(Plain-text document sources)

▬▬▬

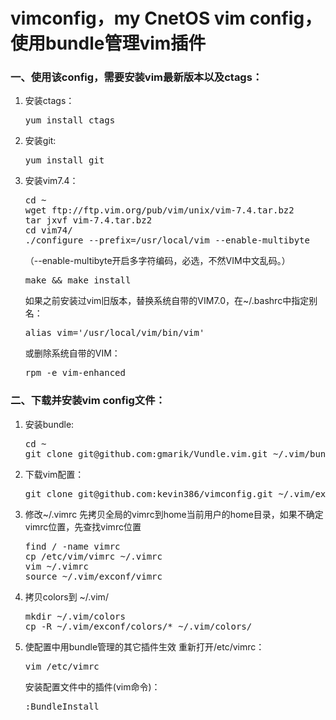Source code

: vimconfig，my CnetOS vim config，使用bundle管理vim插件
=========
<p>
<h3>一、使用该config，需要安装vim最新版本以及ctags：</h3>
<ol>
<li>安装ctags：
<pre>yum install ctags</pre>
</li>
<li>安装git:
<pre>yum install git</pre>
</li>
<li>安装vim7.4：
<pre>cd ~
wget ftp://ftp.vim.org/pub/vim/unix/vim-7.4.tar.bz2
tar jxvf vim-7.4.tar.bz2
cd vim74/
./configure --prefix=/usr/local/vim --enable-multibyte
</pre>
（--enable-multibyte开启多字符编码，必选，不然VIM中文乱码。）
<pre>make && make install</pre>
如果之前安装过vim旧版本，替换系统自带的VIM7.0，在~/.bashrc中指定别名：
<pre>alias vim='/usr/local/vim/bin/vim'</pre>
或删除系统自带的VIM：
<pre>rpm -e vim-enhanced</pre>
</li>
</ol>
</p>
<p>
<h3>二、下载并安装vim config文件：</h3>
<ol>
<li>安装bundle:
<pre>cd ~
git clone git@github.com:gmarik/Vundle.vim.git ~/.vim/bundle/vundle</pre>
</li>
<li>下载vim配置：
<pre>git clone git@github.com:kevin386/vimconfig.git ~/.vim/exconf</pre>
</li>
<li>修改~/.vimrc
先拷贝全局的vimrc到home当前用户的home目录，如果不确定vimrc位置，先查找vimrc位置
<pre>
find / -name vimrc
cp /etc/vim/vimrc ~/.vimrc
vim ~/.vimrc
source ~/.vim/exconf/vimrc
</pre>
</li>
<li>
拷贝colors到 ~/.vim/
<pre>
mkdir ~/.vim/colors
cp -R ~/.vim/exconf/colors/* ~/.vim/colors/
</pre>
</li>
<li>使配置中用bundle管理的其它插件生效
重新打开/etc/vimrc：
<pre>vim /etc/vimrc</pre>
安装配置文件中的插件(vim命令)：
<pre>:BundleInstall</pre>
</li>
</p>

▬▬▬

### Work task
Each line that contains the string "exconf" should be copied from the data above.

### Finished task
<pre>git clone git@github.com:kevin386/vimconfig.git ~/.vim/exconf</pre>
source ~/.vim/exconf/vimrc
cp -R ~/.vim/exconf/colors/* ~/.vim/colors/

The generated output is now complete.